What this task involves: Look for the word "släcka" in the data below, and copy every line that holds it.

Available data:
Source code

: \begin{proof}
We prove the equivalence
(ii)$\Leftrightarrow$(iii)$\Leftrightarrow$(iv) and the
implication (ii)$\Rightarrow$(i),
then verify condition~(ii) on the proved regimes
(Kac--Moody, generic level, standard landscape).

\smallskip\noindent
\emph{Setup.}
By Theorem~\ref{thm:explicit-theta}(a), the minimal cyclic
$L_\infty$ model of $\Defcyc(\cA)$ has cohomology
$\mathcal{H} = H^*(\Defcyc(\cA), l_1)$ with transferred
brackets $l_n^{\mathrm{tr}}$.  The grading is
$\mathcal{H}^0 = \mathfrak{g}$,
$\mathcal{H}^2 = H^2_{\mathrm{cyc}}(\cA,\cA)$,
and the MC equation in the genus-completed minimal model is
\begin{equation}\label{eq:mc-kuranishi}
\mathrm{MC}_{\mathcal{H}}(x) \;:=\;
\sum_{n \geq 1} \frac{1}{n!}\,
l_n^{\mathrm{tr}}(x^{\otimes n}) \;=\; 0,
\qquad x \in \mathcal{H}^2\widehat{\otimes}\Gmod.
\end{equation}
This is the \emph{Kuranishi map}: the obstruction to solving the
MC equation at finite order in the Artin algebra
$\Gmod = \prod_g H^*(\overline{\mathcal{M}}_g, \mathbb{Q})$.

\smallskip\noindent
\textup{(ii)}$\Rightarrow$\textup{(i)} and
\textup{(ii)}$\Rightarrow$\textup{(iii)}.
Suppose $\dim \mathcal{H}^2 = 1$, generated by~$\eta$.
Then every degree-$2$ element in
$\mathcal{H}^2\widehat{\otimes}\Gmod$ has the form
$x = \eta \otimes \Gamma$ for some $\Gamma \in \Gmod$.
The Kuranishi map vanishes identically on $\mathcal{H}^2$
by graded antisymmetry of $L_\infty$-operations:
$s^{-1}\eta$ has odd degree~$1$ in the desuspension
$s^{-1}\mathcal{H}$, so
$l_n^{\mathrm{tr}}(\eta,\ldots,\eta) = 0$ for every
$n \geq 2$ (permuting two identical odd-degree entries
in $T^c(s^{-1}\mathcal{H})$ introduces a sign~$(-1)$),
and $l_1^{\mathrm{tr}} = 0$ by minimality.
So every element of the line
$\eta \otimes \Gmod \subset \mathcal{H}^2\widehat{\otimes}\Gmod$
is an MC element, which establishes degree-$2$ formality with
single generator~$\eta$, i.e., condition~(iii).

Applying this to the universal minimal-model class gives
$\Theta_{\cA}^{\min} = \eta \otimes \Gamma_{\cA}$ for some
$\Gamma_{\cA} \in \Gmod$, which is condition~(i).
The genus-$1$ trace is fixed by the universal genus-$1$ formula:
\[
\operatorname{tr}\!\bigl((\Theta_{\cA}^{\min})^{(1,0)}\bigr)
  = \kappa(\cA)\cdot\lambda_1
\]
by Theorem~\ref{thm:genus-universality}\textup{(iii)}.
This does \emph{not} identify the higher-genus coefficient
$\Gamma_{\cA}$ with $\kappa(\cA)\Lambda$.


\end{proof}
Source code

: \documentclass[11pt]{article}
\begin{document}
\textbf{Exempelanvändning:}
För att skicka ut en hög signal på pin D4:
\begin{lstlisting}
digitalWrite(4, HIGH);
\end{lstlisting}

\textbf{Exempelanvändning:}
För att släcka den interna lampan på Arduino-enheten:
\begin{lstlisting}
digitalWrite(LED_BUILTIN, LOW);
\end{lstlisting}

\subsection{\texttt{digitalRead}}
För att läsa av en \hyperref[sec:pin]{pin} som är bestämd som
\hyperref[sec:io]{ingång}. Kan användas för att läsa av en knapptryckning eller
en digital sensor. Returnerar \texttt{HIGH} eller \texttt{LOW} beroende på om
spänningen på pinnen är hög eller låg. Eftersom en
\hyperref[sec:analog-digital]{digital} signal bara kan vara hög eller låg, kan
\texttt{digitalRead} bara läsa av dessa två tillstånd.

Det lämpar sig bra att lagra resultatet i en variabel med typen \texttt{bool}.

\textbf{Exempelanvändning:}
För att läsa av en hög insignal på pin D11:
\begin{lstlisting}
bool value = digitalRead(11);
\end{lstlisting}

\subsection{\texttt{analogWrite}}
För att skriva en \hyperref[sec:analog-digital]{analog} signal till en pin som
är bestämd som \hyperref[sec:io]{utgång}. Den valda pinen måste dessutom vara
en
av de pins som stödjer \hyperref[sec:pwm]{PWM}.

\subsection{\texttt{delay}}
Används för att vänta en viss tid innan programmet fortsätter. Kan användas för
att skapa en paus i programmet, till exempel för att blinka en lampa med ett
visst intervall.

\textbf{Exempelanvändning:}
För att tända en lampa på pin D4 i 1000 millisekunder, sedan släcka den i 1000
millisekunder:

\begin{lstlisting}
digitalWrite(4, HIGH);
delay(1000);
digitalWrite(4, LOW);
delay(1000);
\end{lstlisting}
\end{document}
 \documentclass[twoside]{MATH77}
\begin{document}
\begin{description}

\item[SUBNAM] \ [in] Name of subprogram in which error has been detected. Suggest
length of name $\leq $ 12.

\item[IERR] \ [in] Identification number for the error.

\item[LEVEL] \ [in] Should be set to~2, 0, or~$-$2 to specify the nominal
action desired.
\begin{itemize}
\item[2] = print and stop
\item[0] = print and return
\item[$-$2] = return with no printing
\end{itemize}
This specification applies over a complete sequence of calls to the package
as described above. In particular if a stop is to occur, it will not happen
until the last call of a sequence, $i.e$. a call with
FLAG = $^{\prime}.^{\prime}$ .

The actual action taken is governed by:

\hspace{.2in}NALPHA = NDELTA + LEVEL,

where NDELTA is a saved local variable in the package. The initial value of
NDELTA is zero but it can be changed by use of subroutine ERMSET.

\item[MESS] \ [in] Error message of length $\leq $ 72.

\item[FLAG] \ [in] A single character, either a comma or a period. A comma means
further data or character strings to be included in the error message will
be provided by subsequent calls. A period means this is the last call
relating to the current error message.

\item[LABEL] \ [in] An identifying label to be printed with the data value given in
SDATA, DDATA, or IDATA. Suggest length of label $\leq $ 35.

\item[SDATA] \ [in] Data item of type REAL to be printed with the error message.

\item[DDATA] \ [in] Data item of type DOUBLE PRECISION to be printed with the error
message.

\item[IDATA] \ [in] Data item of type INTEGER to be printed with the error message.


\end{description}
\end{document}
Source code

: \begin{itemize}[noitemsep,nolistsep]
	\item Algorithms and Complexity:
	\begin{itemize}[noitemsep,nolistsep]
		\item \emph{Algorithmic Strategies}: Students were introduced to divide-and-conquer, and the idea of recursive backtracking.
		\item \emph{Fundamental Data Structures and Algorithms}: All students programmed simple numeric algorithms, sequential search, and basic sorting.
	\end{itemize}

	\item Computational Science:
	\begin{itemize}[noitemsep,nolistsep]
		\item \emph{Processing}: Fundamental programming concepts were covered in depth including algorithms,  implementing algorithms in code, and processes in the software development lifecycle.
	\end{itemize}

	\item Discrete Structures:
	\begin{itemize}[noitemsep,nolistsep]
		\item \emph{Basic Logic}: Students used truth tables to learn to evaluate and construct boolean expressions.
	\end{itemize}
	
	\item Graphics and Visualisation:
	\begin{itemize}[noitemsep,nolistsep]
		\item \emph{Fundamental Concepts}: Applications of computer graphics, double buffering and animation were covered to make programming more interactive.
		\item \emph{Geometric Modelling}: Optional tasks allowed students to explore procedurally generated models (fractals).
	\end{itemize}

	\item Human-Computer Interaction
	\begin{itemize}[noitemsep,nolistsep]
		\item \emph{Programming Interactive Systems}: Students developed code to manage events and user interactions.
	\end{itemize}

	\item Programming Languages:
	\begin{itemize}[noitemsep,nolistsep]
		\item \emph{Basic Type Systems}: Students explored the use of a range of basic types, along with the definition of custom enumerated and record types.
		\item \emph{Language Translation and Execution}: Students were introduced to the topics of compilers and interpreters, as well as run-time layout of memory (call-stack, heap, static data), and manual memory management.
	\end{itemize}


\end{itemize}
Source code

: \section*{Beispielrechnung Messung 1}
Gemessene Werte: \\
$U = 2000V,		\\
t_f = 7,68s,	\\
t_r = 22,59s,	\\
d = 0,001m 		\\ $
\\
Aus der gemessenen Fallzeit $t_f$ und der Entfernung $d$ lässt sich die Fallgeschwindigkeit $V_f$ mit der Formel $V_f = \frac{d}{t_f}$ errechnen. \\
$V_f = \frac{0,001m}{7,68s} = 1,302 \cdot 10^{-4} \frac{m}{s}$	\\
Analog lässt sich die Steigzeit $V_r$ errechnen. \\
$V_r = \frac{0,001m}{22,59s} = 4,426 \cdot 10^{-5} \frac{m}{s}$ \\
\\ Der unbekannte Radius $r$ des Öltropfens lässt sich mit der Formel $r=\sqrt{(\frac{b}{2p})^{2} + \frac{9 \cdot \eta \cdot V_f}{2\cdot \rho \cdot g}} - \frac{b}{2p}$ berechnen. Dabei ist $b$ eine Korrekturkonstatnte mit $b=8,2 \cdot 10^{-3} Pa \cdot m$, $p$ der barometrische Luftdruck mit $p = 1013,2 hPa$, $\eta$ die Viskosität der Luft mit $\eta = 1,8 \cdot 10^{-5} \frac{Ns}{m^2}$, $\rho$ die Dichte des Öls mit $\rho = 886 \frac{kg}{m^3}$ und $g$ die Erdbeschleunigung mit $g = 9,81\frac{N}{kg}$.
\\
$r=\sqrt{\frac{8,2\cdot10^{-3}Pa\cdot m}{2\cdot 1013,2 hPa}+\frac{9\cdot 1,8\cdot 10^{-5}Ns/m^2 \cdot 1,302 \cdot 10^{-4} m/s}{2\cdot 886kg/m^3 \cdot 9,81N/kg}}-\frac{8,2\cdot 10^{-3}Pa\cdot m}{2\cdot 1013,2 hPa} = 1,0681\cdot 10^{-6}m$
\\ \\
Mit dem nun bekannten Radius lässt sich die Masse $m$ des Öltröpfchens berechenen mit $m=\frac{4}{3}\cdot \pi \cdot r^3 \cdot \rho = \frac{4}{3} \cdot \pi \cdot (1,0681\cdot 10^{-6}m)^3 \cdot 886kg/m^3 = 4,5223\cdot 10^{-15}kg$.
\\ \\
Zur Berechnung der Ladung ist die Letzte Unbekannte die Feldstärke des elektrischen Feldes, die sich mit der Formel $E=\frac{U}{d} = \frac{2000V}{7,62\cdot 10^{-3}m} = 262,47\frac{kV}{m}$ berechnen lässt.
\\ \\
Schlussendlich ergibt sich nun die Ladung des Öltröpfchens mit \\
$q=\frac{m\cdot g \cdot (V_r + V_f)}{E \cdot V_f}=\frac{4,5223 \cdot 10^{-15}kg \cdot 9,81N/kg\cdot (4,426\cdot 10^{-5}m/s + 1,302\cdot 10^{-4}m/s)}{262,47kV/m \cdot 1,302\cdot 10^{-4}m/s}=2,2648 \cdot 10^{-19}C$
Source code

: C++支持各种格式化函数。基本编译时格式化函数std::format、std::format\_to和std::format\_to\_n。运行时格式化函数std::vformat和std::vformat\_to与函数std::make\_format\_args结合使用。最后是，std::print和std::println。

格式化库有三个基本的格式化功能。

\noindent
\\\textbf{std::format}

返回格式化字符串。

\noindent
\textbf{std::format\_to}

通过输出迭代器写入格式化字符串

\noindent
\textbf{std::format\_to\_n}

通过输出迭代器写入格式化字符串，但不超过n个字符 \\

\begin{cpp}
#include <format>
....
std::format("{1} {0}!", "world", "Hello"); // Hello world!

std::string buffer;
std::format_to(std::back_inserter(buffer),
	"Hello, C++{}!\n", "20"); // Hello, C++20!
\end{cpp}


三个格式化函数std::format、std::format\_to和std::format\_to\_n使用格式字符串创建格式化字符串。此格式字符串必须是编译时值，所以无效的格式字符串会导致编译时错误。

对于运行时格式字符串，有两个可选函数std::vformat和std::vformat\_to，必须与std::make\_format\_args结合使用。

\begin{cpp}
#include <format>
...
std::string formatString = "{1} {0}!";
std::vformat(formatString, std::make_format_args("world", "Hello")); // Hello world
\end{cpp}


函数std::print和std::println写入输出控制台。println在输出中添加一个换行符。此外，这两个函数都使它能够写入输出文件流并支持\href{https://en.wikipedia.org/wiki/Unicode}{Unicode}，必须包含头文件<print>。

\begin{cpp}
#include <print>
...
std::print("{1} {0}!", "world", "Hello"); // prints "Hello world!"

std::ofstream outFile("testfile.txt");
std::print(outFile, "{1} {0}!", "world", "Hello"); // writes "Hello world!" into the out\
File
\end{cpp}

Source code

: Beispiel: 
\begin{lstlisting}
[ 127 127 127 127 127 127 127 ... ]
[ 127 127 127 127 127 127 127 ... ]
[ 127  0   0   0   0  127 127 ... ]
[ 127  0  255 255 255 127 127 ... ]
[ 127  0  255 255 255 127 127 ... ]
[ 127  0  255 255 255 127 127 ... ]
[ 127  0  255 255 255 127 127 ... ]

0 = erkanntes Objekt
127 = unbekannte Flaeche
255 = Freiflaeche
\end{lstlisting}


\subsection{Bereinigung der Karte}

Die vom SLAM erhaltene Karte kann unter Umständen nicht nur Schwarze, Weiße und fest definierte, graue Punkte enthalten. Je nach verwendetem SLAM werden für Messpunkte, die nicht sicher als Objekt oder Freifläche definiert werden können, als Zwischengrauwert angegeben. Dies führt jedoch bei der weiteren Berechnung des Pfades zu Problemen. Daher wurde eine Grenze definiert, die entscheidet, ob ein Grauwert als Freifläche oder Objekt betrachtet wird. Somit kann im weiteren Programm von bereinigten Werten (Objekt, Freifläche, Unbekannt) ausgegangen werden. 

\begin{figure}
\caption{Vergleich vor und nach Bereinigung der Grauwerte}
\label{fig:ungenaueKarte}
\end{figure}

Exercise output:
För att släcka den interna lampan på Arduino-enheten:
För att tända en lampa på pin D4 i 1000 millisekunder, sedan släcka den i 1000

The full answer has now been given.